Yeah, I’m trying to understand that too. Sure is a strong incentive to go Galt.
Examining the IRS Response to the Targeting Scandal (Live thread)
Now we have a very real tax on an imaginary currency, developed through imaginary entities because someone decided they could realize a fantasy. Can I write off my Beanie Babies as a capital loss?
City, County, and state tax assessors are going to love this.
The last line makes sense. I’ve seen people, even here at FR, define bitcoin mining as hard work, one saying it was the hardest work he did.
If you do work, and get paid for it, that is income, and of course it should be reported as income.
And unfortunately, bitcoin’s value moves wildly. It isn’t a ‘currency’ in that sense, it is like gold. So like gold, once you have bitcoin, you will need to remember what you paid for it, and when you sell it, or exchange it for money to use to buy something, you will have to see if you had a gain or a loss, and will pay capital gains or incur capital losses.
This did however get me wondering how the IRS handles currency trading.
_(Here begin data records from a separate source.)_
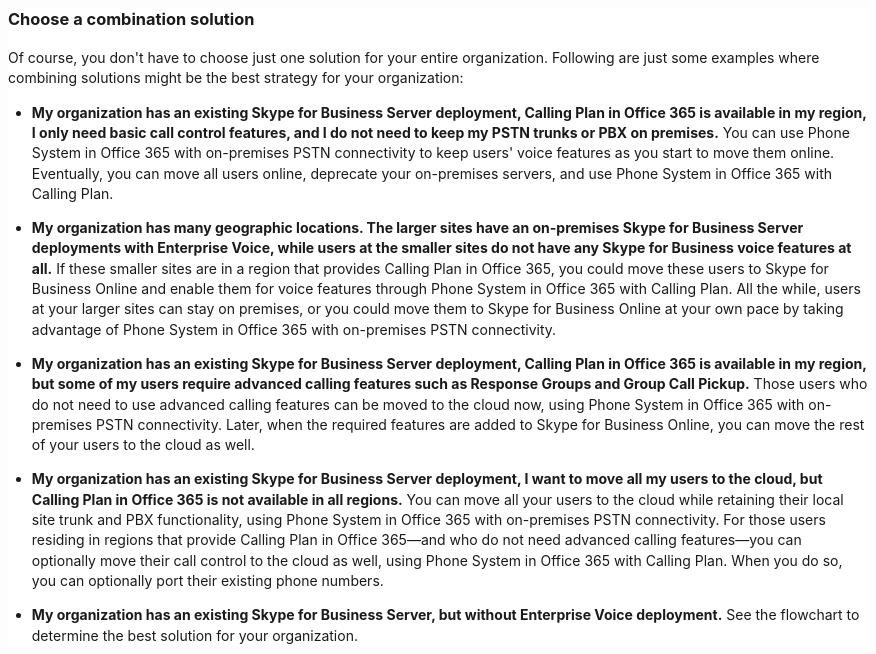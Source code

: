### Choose a combination solution

Of course, you don't have to choose just one solution for your entire organization. Following are just some examples where combining solutions might be the best strategy for your organization:
  
- **My organization has an existing Skype for Business Server deployment, Calling Plan in Office 365 is available in my region, I only need basic call control features, and I do not need to keep my PSTN trunks or PBX on premises.** You can use Phone System in Office 365 with on-premises PSTN connectivity to keep users' voice features as you start to move them online. Eventually, you can move all users online, deprecate your on-premises servers, and use Phone System in Office 365 with Calling Plan.
    
- **My organization has many geographic locations. The larger sites have an on-premises Skype for Business Server deployments with Enterprise Voice, while users at the smaller sites do not have any Skype for Business voice features at all.** If these smaller sites are in a region that provides Calling Plan in Office 365, you could move these users to Skype for Business Online and enable them for voice features through Phone System in Office 365 with Calling Plan. All the while, users at your larger sites can stay on premises, or you could move them to Skype for Business Online at your own pace by taking advantage of Phone System in Office 365 with on-premises PSTN connectivity.
    
- **My organization has an existing Skype for Business Server deployment, Calling Plan in Office 365 is available in my region, but some of my users require advanced calling features such as Response Groups and Group Call Pickup.** Those users who do not need to use advanced calling features can be moved to the cloud now, using Phone System in Office 365 with on-premises PSTN connectivity. Later, when the required features are added to Skype for Business Online, you can move the rest of your users to the cloud as well.
    
- **My organization has an existing Skype for Business Server deployment, I want to move all my users to the cloud, but Calling Plan in Office 365 is not available in all regions.** You can move all your users to the cloud while retaining their local site trunk and PBX functionality, using Phone System in Office 365 with on-premises PSTN connectivity. For those users residing in regions that provide Calling Plan in Office 365—and who do not need advanced calling features—you can optionally move their call control to the cloud as well, using Phone System in Office 365 with Calling Plan. When you do so, you can optionally port their existing phone numbers.
    
- **My organization has an existing Skype for Business Server, but without Enterprise Voice deployment.** See the flowchart to determine the best solution for your organization.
Those are real currencies, but I can’t imagine the IRS just leaves large currency gains on the table, so it seems they would be trying to collect taxes there somehow.
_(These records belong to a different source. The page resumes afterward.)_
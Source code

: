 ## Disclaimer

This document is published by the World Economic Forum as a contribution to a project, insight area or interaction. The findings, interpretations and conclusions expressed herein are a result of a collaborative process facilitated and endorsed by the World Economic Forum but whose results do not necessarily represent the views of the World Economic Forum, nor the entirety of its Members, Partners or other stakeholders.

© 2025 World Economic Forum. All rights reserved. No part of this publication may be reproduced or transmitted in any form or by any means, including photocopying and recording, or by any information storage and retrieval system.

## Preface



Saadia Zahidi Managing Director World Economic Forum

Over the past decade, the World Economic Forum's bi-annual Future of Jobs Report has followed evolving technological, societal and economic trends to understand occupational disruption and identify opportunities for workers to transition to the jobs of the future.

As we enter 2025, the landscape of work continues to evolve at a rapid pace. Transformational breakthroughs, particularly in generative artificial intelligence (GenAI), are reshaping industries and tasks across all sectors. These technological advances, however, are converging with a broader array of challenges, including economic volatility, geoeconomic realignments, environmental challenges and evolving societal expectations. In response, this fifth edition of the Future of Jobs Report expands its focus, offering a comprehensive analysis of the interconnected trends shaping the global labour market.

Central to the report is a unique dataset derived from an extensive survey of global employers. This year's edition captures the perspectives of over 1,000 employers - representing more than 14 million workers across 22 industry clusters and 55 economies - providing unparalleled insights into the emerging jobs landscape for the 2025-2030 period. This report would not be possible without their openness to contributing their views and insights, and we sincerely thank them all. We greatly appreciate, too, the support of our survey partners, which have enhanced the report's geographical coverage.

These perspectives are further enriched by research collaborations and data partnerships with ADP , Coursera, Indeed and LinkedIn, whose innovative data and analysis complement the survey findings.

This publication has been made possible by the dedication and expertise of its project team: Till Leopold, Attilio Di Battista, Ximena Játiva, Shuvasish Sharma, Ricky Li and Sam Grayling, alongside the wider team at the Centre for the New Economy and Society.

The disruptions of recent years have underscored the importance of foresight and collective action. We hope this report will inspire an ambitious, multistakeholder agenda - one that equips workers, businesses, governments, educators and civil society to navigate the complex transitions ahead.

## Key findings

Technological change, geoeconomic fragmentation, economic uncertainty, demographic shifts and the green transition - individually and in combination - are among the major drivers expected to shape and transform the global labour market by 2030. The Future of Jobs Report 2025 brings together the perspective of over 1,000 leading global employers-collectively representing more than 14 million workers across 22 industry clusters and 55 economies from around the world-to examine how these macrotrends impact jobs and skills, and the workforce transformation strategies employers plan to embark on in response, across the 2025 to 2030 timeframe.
Except of course that is how lefties like George Soros make their money, so maybe the IRS isn’t that interested.
Errant:
As long as you are buying and selling them, it isnt an issue. Its when youre mining them that creates issues. For instance, the value at the time they were mined. Whos to say what the value was (i.e., which exchange value at the time). Seems to me the proper way to handle that would be to tax the asset at time of sell, instead.
I tend to agree that the record keeping is typical of what is necessary for investments. And while I agree it would be more convenient to tax mining gains at time of sale, the mining operators will just start issuing statements to hashers indicating the USD value based on some consistent price source. In fact, I think this will be required under the IRS rules.
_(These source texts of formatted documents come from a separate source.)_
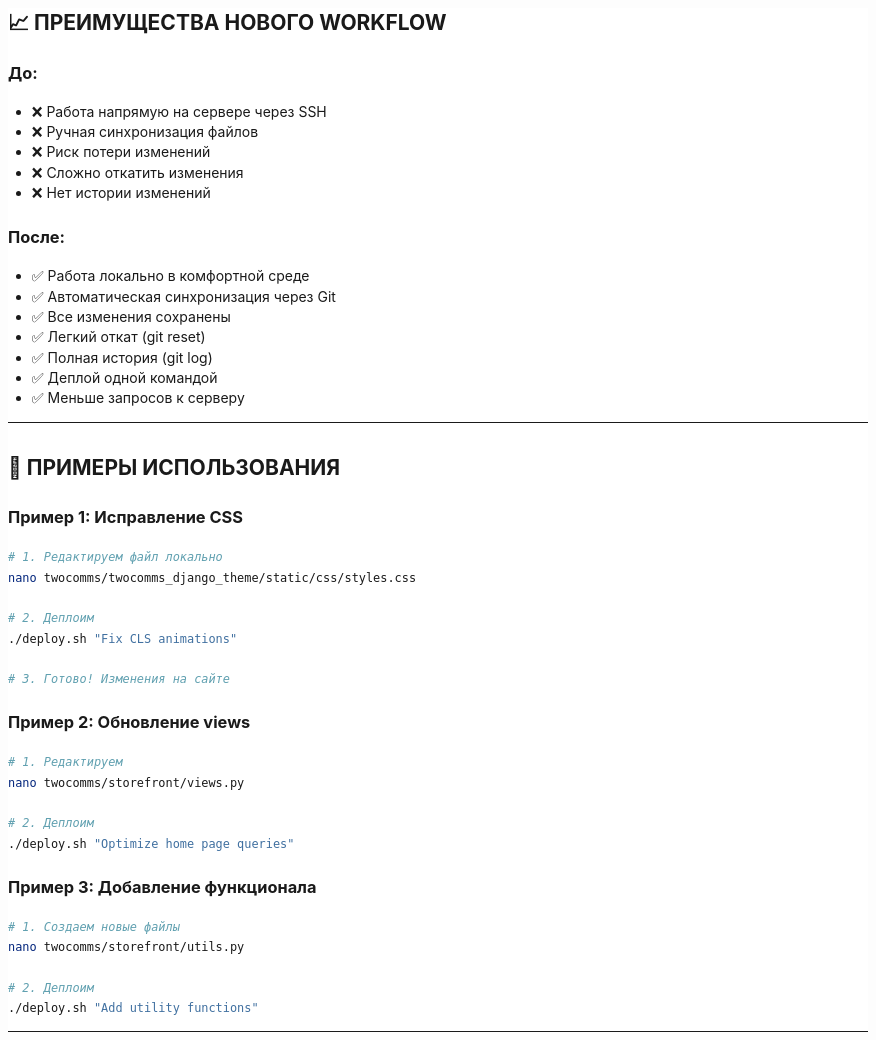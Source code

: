 
## 📈 ПРЕИМУЩЕСТВА НОВОГО WORKFLOW

### До:
- ❌ Работа напрямую на сервере через SSH
- ❌ Ручная синхронизация файлов
- ❌ Риск потери изменений
- ❌ Сложно откатить изменения
- ❌ Нет истории изменений

### После:
- ✅ Работа локально в комфортной среде
- ✅ Автоматическая синхронизация через Git
- ✅ Все изменения сохранены
- ✅ Легкий откат (git reset)
- ✅ Полная история (git log)
- ✅ Деплой одной командой
- ✅ Меньше запросов к серверу

---

## 🎯 ПРИМЕРЫ ИСПОЛЬЗОВАНИЯ

### Пример 1: Исправление CSS

```bash
# 1. Редактируем файл локально
nano twocomms/twocomms_django_theme/static/css/styles.css

# 2. Деплоим
./deploy.sh "Fix CLS animations"

# 3. Готово! Изменения на сайте
```

### Пример 2: Обновление views

```bash
# 1. Редактируем
nano twocomms/storefront/views.py

# 2. Деплоим
./deploy.sh "Optimize home page queries"
```

### Пример 3: Добавление функционала

```bash
# 1. Создаем новые файлы
nano twocomms/storefront/utils.py

# 2. Деплоим
./deploy.sh "Add utility functions"
```

---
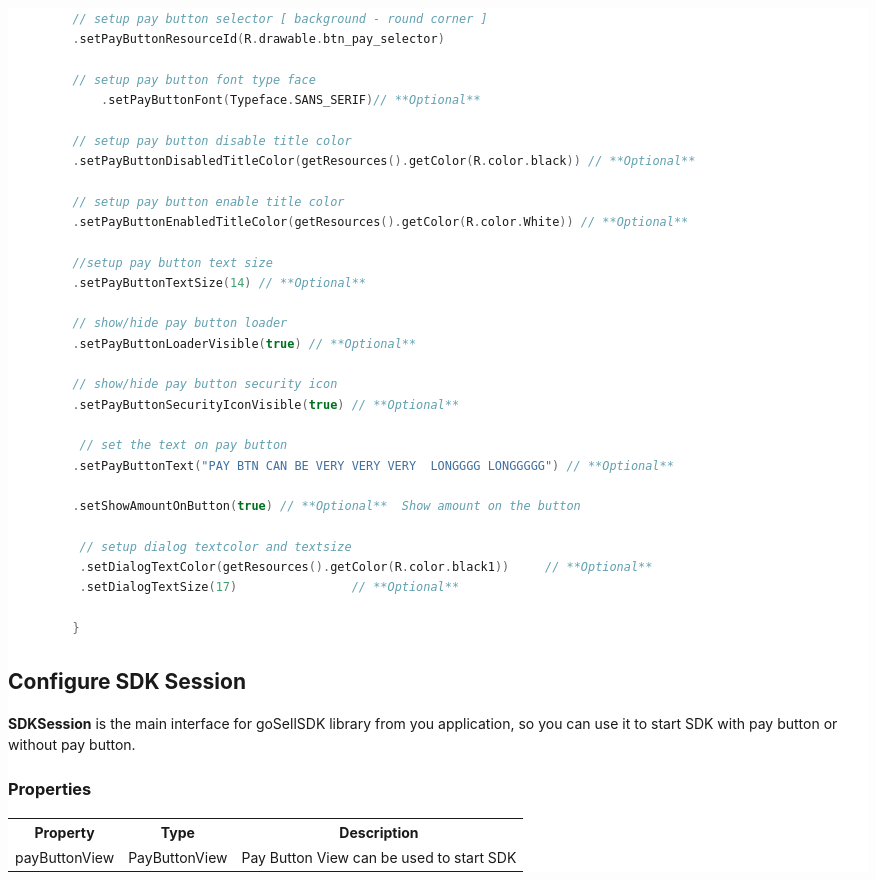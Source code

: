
  ```kotlin
          // setup pay button selector [ background - round corner ]
          .setPayButtonResourceId(R.drawable.btn_pay_selector)

          // setup pay button font type face
              .setPayButtonFont(Typeface.SANS_SERIF)// **Optional**

          // setup pay button disable title color
          .setPayButtonDisabledTitleColor(getResources().getColor(R.color.black)) // **Optional**

          // setup pay button enable title color
          .setPayButtonEnabledTitleColor(getResources().getColor(R.color.White)) // **Optional**

          //setup pay button text size
          .setPayButtonTextSize(14) // **Optional**

          // show/hide pay button loader
          .setPayButtonLoaderVisible(true) // **Optional**

          // show/hide pay button security icon
          .setPayButtonSecurityIconVisible(true) // **Optional**

           // set the text on pay button
          .setPayButtonText("PAY BTN CAN BE VERY VERY VERY  LONGGGG LONGGGGG") // **Optional**

          .setShowAmountOnButton(true) // **Optional**  Show amount on the button

           // setup dialog textcolor and textsize
           .setDialogTextColor(getResources().getColor(R.color.black1))     // **Optional**
           .setDialogTextSize(17)                // **Optional**

          }
 ```

<a name="configure_sdk_Session"></a>
## Configure SDK Session
**SDKSession** is the main interface for goSellSDK library from you application, so you can use it to start SDK with pay button or without pay button.

### Properties

<table style="text-align:center">
    <th colspan=1>Property</th>
    <th colspan=1>Type</th>
    <th rowspan=1>Description</th>

   <tr>
	<td> payButtonView  </td>
	<td> PayButtonView </td>
	<td> Pay Button View can be used to start SDK </td>
   <tr>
Businesses and investors are used to dealing with these rules and will handle bitcoin as an investment in stride. The real problem is that users of money do not regularly deal with these issues. This will kill consumer adoption of Bitcoin as an everyday payment method.
I predict IRS will be issuing updated guidelines...
Call me crazy, this just looks like a fiat currency death warrant to me. We shall see.
Is this going to be like a stock? If you buy it and it goes down and you sell it at a loss you can’t buy it again for 60 days if you want to claim the loss.
The value for every minute of every day is well known from large exchanges, and the time is stamped right into the reward transaction in the chain which will be there forever, or until spent rewards are culled in which case they should have been taxed.
No need. The transaction where you bought it is in the chain with your public key in it. The time of the transaction is in the block. The value at that time can be looked up by an exchange that keeps track.
I see bitstamp.net has a daily price available, that’s probably good enough for the IRS.